CloudStack indeed can benefit from codebase modernisation, and we're already 
doing that. But it cannot be replaced overnight, such changes can only be 
iterative and discussed on case-by-case basis as a separate 
initiative/proposal/idea. Some changes may be beneficial but we would need to 
be careful with changes that disrupt users upgrades, integrations and 
expectations. Community is generally good at maintenance but not with new 
features or disrupting the codebase in its entirety, which would require 
willingness of sponsors and employers to fund their people's time and bandwidth 
on such projects.

While we're still on 4.x, CloudStack of 2024 isn't same as that of 2012, it's a 
massively different, polished and improved project & product with more room to 
go. I don't think it's a bad thing. With what other opensource communities like 
Python have done with the whole v2 vs v3 transition (and they continue to do 
that within 3.10 and 3.10+), it's much better we don't disrupt the product too 
much for our users.
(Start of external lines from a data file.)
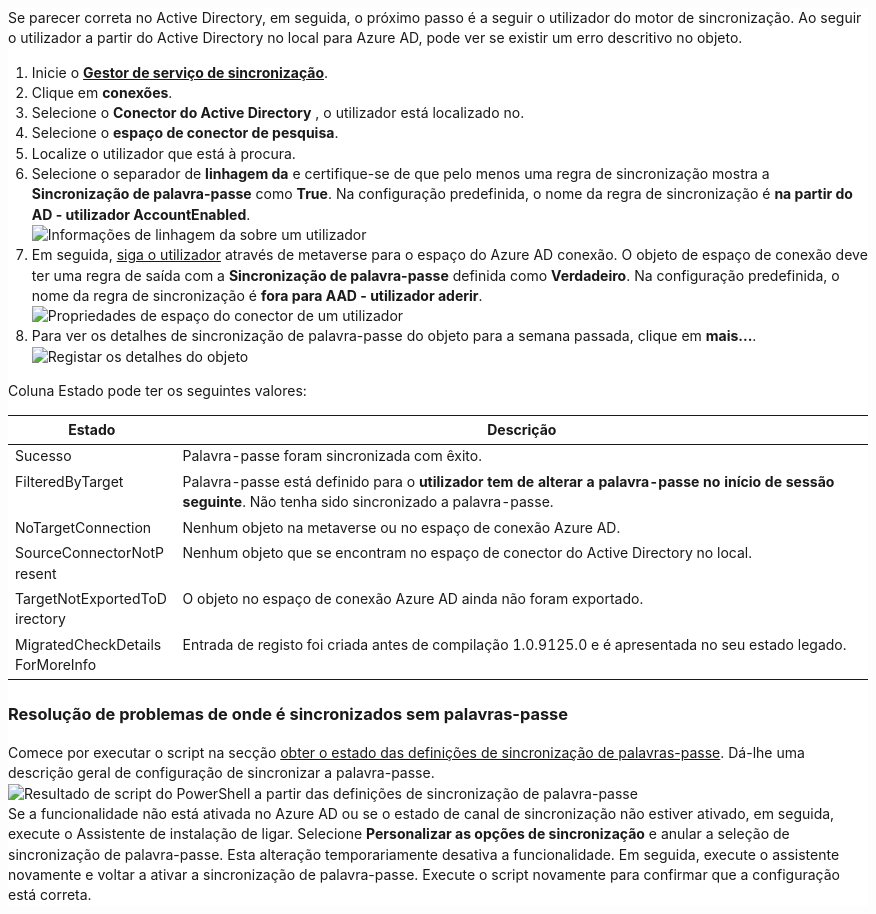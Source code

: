 Se parecer correta no Active Directory, em seguida, o próximo passo é a seguir o utilizador do motor de sincronização. Ao seguir o utilizador a partir do Active Directory no local para Azure AD, pode ver se existir um erro descritivo no objeto.

1. Inicie o **[Gestor de serviço de sincronização](active-directory-aadconnectsync-service-manager-ui.md)**.
2. Clique em **conexões**.
3. Selecione o **Conector do Active Directory** , o utilizador está localizado no.
4. Selecione o **espaço de conector de pesquisa**.
5. Localize o utilizador que está à procura.
6. Selecione o separador de **linhagem da** e certifique-se de que pelo menos uma regra de sincronização mostra a **Sincronização de palavra-passe** como **True**. Na configuração predefinida, o nome da regra de sincronização é **na partir do AD - utilizador AccountEnabled**.  
    ![Informações de linhagem da sobre um utilizador](./media/active-directory-aadconnectsync-implement-password-synchronization/cspasswordsync.png)  
7. Em seguida, [siga o utilizador](active-directory-aadconnectsync-service-manager-ui-connectors.md#follow-an-object-and-its-data-through-the-system) através de metaverse para o espaço do Azure AD conexão. O objeto de espaço de conexão deve ter uma regra de saída com a **Sincronização de palavra-passe** definida como **Verdadeiro**. Na configuração predefinida, o nome da regra de sincronização é **fora para AAD - utilizador aderir**.  
    ![Propriedades de espaço do conector de um utilizador](./media/active-directory-aadconnectsync-implement-password-synchronization/cspasswordsync2.png)  
8. Para ver os detalhes de sincronização de palavra-passe do objeto para a semana passada, clique em **mais...**.  
    ![Registar os detalhes do objeto](./media/active-directory-aadconnectsync-implement-password-synchronization/csobjectlog.png)  

Coluna Estado pode ter os seguintes valores:

Estado | Descrição
---- | -----
Sucesso | Palavra-passe foram sincronizada com êxito.
FilteredByTarget | Palavra-passe está definido para o **utilizador tem de alterar a palavra-passe no início de sessão seguinte**. Não tenha sido sincronizado a palavra-passe.
NoTargetConnection | Nenhum objeto na metaverse ou no espaço de conexão Azure AD.
SourceConnectorNotPresent | Nenhum objeto que se encontram no espaço de conector do Active Directory no local.
TargetNotExportedToDirectory | O objeto no espaço de conexão Azure AD ainda não foram exportado.
MigratedCheckDetailsForMoreInfo | Entrada de registo foi criada antes de compilação 1.0.9125.0 e é apresentada no seu estado legado.

### <a name="troubleshoot-issues-where-no-passwords-are-synchronized"></a>Resolução de problemas de onde é sincronizados sem palavras-passe
Comece por executar o script na secção [obter o estado das definições de sincronização de palavras-passe](#get-the-status-of-password-sync-settings). Dá-lhe uma descrição geral de configuração de sincronizar a palavra-passe.  
![Resultado de script do PowerShell a partir das definições de sincronização de palavra-passe](./media/active-directory-aadconnectsync-implement-password-synchronization/psverifyconfig.png)  
Se a funcionalidade não está ativada no Azure AD ou se o estado de canal de sincronização não estiver ativado, em seguida, execute o Assistente de instalação de ligar. Selecione **Personalizar as opções de sincronização** e anular a seleção de sincronização de palavra-passe. Esta alteração temporariamente desativa a funcionalidade. Em seguida, execute o assistente novamente e voltar a ativar a sincronização de palavra-passe. Execute o script novamente para confirmar que a configuração está correta.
It has both the legacy and pedigree of a product, with its 
features, benefits and issues.

The project is in its plateau of productivity so this isn't surprising we 
aren't changing much, many of us largely users may not want major disruptions, 
for users CloudStack must just continue work and continue to be boring. What is 
practical for the community will most likely happen anyway, we must continue to 
exercise patience, develop soft skills, learn to build consensus and support 
and work with others to make such ideas happen. Coding is a small part in what 
it takes to drive such changes and make them sustainable and acceptable for the 
wider community.

I think any large project such as ours, in however, whatever standards it must 
use is difficult to onboard new developers, we aren't unique in that way. For 
supporting CloudStack development learning/training, we have a [self-learning 
courseware for aspiring developers](https://github.com/shapeblue/hackerbook). 
That said, I would encourage anything that helps improve CloudStack 
adoptability by developers, but it's the users I tend to include more towards.